The Petersberg Declaration was adopted by ministers of the Western European Union on 19 June 1992 at Hotel Petersberg, near Bonn in Germany. It defined military tasks of a humanitarian, disarming, peacekeeping and peacemaking nature that the WEU would be empowered to do. The contents and responsibilities arising from the declaration, known as the Petersberg Tasks, were later transferred to the European Union's (EU) European Security and Defence Policy (ESDP), presently known as the Common Security and Defence Policy (CSDP).

==Outline==
The member states agreed to deploy their troops and resources from across the whole spectrum of the military under the authority of the WEU. The tasks, which covered a range of possible military missions ranging from the simplest to the most robust military intervention, were formulated as:
- Humanitarian and rescue tasks
- Peacekeeping tasks
- Tasks of combat forces in crisis management, including peacemaking.

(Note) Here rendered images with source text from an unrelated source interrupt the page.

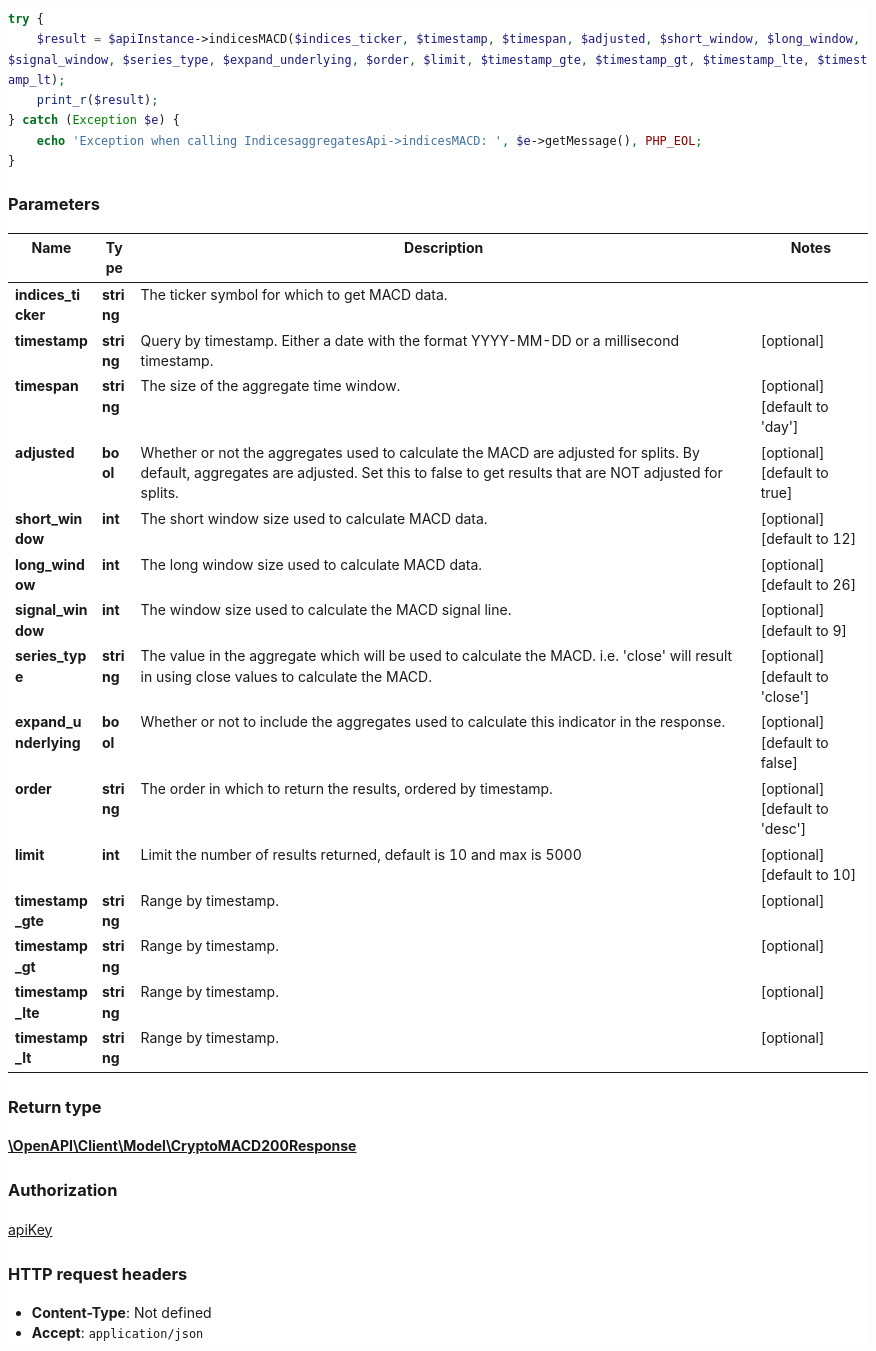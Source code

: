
 ```php
try {
    $result = $apiInstance->indicesMACD($indices_ticker, $timestamp, $timespan, $adjusted, $short_window, $long_window, $signal_window, $series_type, $expand_underlying, $order, $limit, $timestamp_gte, $timestamp_gt, $timestamp_lte, $timestamp_lt);
    print_r($result);
} catch (Exception $e) {
    echo 'Exception when calling IndicesaggregatesApi->indicesMACD: ', $e->getMessage(), PHP_EOL;
}
```

### Parameters

| Name | Type | Description  | Notes |
| ------------- | ------------- | ------------- | ------------- |
| **indices_ticker** | **string**| The ticker symbol for which to get MACD data. | |
| **timestamp** | **string**| Query by timestamp. Either a date with the format YYYY-MM-DD or a millisecond timestamp. | [optional] |
| **timespan** | **string**| The size of the aggregate time window. | [optional] [default to &#39;day&#39;] |
| **adjusted** | **bool**| Whether or not the aggregates used to calculate the MACD are adjusted for splits. By default, aggregates are adjusted. Set this to false to get results that are NOT adjusted for splits. | [optional] [default to true] |
| **short_window** | **int**| The short window size used to calculate MACD data. | [optional] [default to 12] |
| **long_window** | **int**| The long window size used to calculate MACD data. | [optional] [default to 26] |
| **signal_window** | **int**| The window size used to calculate the MACD signal line. | [optional] [default to 9] |
| **series_type** | **string**| The value in the aggregate which will be used to calculate the MACD. i.e. &#39;close&#39; will result in using close values to  calculate the MACD. | [optional] [default to &#39;close&#39;] |
| **expand_underlying** | **bool**| Whether or not to include the aggregates used to calculate this indicator in the response. | [optional] [default to false] |
| **order** | **string**| The order in which to return the results, ordered by timestamp. | [optional] [default to &#39;desc&#39;] |
| **limit** | **int**| Limit the number of results returned, default is 10 and max is 5000 | [optional] [default to 10] |
| **timestamp_gte** | **string**| Range by timestamp. | [optional] |
| **timestamp_gt** | **string**| Range by timestamp. | [optional] |
| **timestamp_lte** | **string**| Range by timestamp. | [optional] |
| **timestamp_lt** | **string**| Range by timestamp. | [optional] |

### Return type

[**\OpenAPI\Client\Model\CryptoMACD200Response**](../Model/CryptoMACD200Response.md)

### Authorization

[apiKey](../../README.md#apiKey)

### HTTP request headers

- **Content-Type**: Not defined
- **Accept**: `application/json`
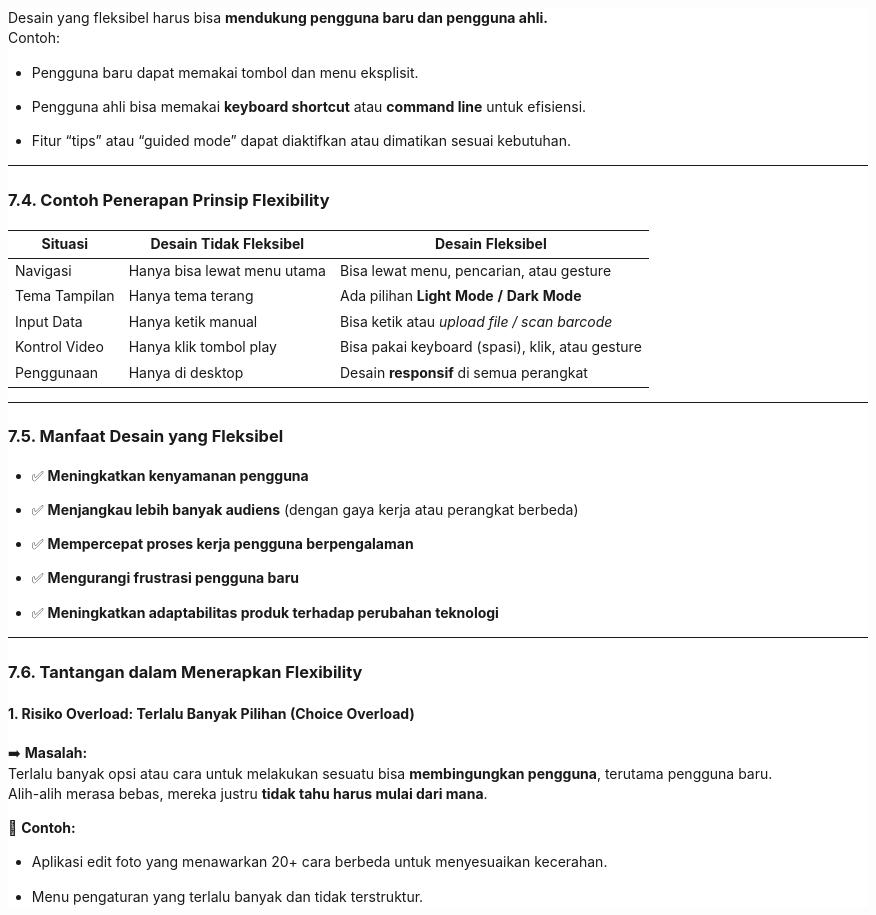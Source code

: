 Desain yang fleksibel harus bisa **mendukung pengguna baru dan pengguna ahli.**  
Contoh:

- Pengguna baru dapat memakai tombol dan menu eksplisit.
    
- Pengguna ahli bisa memakai **keyboard shortcut** atau **command line** untuk efisiensi.
    
- Fitur “tips” atau “guided mode” dapat diaktifkan atau dimatikan sesuai kebutuhan.
    

---

### 7.4. Contoh Penerapan Prinsip Flexibility

|Situasi|Desain Tidak Fleksibel|Desain Fleksibel|
|---|---|---|
|Navigasi|Hanya bisa lewat menu utama|Bisa lewat menu, pencarian, atau gesture|
|Tema Tampilan|Hanya tema terang|Ada pilihan **Light Mode / Dark Mode**|
|Input Data|Hanya ketik manual|Bisa ketik atau _upload file / scan barcode_|
|Kontrol Video|Hanya klik tombol play|Bisa pakai keyboard (spasi), klik, atau gesture|
|Penggunaan|Hanya di desktop|Desain **responsif** di semua perangkat|

---

### 7.5. Manfaat Desain yang Fleksibel

- ✅ **Meningkatkan kenyamanan pengguna**
    
- ✅ **Menjangkau lebih banyak audiens** (dengan gaya kerja atau perangkat berbeda)
    
- ✅ **Mempercepat proses kerja pengguna berpengalaman**
    
- ✅ **Mengurangi frustrasi pengguna baru**
    
- ✅ **Meningkatkan adaptabilitas produk terhadap perubahan teknologi**
    

---

### 7.6. Tantangan dalam Menerapkan Flexibility

#### 1. Risiko Overload: Terlalu Banyak Pilihan (Choice Overload)

➡️ **Masalah:**  
Terlalu banyak opsi atau cara untuk melakukan sesuatu bisa **membingungkan pengguna**, terutama pengguna baru.  
Alih-alih merasa bebas, mereka justru **tidak tahu harus mulai dari mana**.

📍 **Contoh:**

- Aplikasi edit foto yang menawarkan 20+ cara berbeda untuk menyesuaikan kecerahan.
    
- Menu pengaturan yang terlalu banyak dan tidak terstruktur.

Officially, the range of tasks the EU/WEU committed itself to "included" the above, but were not limited to them. In practice, the task of territorial defence is considered the domain of NATO. As 21 of the 27 EU member states are also NATO members, there are many provisions to prevent competition with NATO.

==Transfer to the EU==
As a part of the partial merger of the WEU with the European Union, these tasks became part of the European Security and Defence Policy, and were central to strengthening the European Union's second pillar, the Common Foreign and Security Policy.

In 1997, during the European summit in Amsterdam, the tasks were incorporated in the Treaty on European Union. Both the WEU, NATO and the EU could enforce the Petersberg tasks, but with the transfer of the most important WEU assets to the EU in 1999, this distinction became mostly artificial.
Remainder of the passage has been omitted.